### ENTRIES SUPPLIED
◇ ◇ ◇ ◇

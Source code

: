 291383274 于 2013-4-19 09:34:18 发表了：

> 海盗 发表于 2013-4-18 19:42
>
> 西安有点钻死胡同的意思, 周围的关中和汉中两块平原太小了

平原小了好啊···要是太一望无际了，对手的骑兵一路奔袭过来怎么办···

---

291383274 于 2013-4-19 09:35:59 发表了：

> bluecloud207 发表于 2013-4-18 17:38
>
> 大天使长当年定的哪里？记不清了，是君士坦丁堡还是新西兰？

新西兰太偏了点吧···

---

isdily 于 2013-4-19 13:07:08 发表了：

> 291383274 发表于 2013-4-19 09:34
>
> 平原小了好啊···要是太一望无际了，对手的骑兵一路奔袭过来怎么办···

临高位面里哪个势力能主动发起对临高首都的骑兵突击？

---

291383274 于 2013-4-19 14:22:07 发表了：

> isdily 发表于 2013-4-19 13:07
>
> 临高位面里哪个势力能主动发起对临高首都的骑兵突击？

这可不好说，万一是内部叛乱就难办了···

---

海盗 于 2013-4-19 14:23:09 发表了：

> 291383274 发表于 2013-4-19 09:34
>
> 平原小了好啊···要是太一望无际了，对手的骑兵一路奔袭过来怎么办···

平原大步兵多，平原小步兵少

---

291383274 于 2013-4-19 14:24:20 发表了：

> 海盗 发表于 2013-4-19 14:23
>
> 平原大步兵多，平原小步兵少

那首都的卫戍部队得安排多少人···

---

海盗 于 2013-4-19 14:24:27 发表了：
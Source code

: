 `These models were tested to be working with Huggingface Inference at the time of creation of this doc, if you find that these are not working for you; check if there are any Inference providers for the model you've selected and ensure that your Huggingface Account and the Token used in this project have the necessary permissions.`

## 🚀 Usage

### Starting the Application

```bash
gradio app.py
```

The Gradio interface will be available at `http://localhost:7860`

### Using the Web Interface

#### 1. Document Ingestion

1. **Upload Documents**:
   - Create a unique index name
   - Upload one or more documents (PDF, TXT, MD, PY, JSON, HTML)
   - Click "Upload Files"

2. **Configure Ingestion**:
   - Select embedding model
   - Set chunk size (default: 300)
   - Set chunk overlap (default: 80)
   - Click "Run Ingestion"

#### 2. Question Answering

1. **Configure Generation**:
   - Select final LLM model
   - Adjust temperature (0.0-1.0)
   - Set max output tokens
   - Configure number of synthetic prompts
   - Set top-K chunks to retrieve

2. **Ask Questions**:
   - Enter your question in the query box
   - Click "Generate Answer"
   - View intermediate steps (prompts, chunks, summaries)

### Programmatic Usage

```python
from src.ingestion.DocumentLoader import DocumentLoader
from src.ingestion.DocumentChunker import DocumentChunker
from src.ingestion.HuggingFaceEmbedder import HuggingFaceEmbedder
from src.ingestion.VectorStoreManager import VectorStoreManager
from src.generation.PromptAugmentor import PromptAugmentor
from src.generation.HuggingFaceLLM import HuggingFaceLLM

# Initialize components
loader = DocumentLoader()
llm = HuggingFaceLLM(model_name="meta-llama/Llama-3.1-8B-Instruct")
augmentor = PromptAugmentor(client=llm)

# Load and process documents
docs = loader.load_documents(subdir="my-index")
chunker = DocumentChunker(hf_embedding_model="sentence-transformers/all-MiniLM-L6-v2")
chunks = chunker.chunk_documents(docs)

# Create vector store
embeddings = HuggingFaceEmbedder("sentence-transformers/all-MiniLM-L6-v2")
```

◇ ◇ ◇ ◇

### REQUIREMENT
In the material above, find the line with "- Upload one"; then retype it and every line after it through the last, exactly as written.

### WRITTEN ANSWER
   - Upload one or more documents (PDF, TXT, MD, PY, JSON, HTML)
   - Click "Upload Files"

2. **Configure Ingestion**:
   - Select embedding model
   - Set chunk size (default: 300)
   - Set chunk overlap (default: 80)
   - Click "Run Ingestion"

#### 2. Question Answering

1. **Configure Generation**:
   - Select final LLM model
   - Adjust temperature (0.0-1.0)
   - Set max output tokens
   - Configure number of synthetic prompts
   - Set top-K chunks to retrieve

2. **Ask Questions**:
   - Enter your question in the query box
   - Click "Generate Answer"
   - View intermediate steps (prompts, chunks, summaries)

### Programmatic Usage

```python
from src.ingestion.DocumentLoader import DocumentLoader
from src.ingestion.DocumentChunker import DocumentChunker
from src.ingestion.HuggingFaceEmbedder import HuggingFaceEmbedder
from src.ingestion.VectorStoreManager import VectorStoreManager
from src.generation.PromptAugmentor import PromptAugmentor
from src.generation.HuggingFaceLLM import HuggingFaceLLM

# Initialize components
loader = DocumentLoader()
llm = HuggingFaceLLM(model_name="meta-llama/Llama-3.1-8B-Instruct")
augmentor = PromptAugmentor(client=llm)

# Load and process documents
docs = loader.load_documents(subdir="my-index")
chunker = DocumentChunker(hf_embedding_model="sentence-transformers/all-MiniLM-L6-v2")
chunks = chunker.chunk_documents(docs)

# Create vector store
embeddings = HuggingFaceEmbedder("sentence-transformers/all-MiniLM-L6-v2")
```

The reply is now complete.